(Source data)
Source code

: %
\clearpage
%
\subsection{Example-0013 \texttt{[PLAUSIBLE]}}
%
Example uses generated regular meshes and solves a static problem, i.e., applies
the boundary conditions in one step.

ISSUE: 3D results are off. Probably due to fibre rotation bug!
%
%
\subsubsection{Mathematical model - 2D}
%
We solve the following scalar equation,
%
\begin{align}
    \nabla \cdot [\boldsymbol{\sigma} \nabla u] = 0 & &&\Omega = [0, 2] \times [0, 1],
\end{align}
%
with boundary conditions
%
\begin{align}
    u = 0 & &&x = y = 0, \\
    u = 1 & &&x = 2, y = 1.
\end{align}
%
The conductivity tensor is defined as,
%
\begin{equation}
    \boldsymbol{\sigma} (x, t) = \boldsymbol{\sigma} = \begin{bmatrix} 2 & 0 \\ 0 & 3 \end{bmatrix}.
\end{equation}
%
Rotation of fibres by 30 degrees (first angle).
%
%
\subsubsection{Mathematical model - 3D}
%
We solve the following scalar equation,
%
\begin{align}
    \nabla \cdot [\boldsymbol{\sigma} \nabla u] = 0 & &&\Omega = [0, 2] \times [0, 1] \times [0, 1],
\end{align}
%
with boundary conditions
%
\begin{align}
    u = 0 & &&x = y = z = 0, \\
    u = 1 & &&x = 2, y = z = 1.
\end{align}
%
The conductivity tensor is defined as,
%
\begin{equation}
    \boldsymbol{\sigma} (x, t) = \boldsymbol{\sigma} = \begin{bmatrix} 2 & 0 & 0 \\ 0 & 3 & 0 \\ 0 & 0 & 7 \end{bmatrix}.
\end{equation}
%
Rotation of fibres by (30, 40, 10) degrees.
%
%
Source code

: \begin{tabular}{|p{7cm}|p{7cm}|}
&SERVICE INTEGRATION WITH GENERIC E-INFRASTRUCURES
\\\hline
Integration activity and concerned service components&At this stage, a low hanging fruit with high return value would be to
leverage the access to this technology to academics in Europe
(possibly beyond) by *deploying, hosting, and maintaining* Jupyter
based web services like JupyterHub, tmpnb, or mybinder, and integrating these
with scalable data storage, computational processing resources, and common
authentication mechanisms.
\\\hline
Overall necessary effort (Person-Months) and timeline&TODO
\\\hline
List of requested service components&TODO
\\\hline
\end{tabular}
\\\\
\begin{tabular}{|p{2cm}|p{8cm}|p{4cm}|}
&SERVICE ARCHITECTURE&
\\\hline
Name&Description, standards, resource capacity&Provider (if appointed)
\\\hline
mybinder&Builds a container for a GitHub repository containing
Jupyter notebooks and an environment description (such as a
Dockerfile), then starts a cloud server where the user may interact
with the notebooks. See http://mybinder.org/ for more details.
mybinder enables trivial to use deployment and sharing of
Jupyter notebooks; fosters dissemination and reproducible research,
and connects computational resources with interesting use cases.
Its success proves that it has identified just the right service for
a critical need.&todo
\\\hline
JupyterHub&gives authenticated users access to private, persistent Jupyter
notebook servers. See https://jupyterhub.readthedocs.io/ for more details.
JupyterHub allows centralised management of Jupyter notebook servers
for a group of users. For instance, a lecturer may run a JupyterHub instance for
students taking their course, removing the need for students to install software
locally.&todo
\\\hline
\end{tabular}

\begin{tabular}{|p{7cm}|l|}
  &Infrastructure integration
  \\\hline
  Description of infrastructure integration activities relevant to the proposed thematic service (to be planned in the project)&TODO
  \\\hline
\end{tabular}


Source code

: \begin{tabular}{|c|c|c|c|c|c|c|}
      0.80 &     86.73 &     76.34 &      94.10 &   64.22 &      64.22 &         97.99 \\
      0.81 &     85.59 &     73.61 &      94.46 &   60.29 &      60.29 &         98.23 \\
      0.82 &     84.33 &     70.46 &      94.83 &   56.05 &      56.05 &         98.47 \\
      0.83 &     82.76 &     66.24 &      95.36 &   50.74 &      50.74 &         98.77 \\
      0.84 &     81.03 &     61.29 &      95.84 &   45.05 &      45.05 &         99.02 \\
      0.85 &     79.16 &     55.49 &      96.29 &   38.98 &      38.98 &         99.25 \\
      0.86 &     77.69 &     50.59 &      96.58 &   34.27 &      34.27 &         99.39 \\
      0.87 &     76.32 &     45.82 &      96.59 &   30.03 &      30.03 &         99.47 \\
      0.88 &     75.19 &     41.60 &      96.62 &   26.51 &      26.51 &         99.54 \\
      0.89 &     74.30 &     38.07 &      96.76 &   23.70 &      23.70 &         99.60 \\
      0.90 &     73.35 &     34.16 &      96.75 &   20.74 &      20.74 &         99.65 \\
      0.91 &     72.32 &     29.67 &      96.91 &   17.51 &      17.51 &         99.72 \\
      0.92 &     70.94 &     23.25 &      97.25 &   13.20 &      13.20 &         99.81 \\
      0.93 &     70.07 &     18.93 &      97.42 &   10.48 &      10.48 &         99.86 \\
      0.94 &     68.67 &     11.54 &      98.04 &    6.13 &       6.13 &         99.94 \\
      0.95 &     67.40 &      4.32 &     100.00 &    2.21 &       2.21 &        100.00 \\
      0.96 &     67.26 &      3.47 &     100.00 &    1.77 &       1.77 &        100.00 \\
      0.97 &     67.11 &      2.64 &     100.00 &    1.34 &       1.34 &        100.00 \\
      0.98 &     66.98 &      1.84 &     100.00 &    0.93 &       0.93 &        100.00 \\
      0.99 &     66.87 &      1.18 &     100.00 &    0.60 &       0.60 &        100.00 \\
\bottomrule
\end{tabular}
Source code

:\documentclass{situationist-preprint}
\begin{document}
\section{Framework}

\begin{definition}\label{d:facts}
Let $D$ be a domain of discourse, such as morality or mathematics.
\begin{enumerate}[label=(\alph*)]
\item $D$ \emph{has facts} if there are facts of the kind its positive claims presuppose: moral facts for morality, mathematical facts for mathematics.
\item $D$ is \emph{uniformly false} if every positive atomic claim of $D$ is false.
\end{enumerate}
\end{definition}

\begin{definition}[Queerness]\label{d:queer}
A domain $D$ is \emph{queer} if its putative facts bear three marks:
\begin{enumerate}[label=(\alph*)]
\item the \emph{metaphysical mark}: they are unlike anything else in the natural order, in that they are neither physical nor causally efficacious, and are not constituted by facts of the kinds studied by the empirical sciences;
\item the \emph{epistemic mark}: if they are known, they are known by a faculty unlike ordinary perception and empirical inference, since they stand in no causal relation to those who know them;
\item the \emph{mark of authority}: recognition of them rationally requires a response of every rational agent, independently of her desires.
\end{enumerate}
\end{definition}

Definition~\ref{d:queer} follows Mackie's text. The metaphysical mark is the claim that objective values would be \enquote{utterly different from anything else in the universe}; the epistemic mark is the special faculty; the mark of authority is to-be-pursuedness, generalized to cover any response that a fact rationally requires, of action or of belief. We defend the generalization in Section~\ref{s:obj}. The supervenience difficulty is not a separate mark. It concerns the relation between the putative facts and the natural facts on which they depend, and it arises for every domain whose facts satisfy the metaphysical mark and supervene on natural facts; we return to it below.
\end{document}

**What is being asked**: Read the entries above and find each line holding the word "cdot". Copy it out.

**Response to the task**:
    \nabla \cdot [\boldsymbol{\sigma} \nabla u] = 0 & &&\Omega = [0, 2] \times [0, 1],
    \nabla \cdot [\boldsymbol{\sigma} \nabla u] = 0 & &&\Omega = [0, 2] \times [0, 1] \times [0, 1],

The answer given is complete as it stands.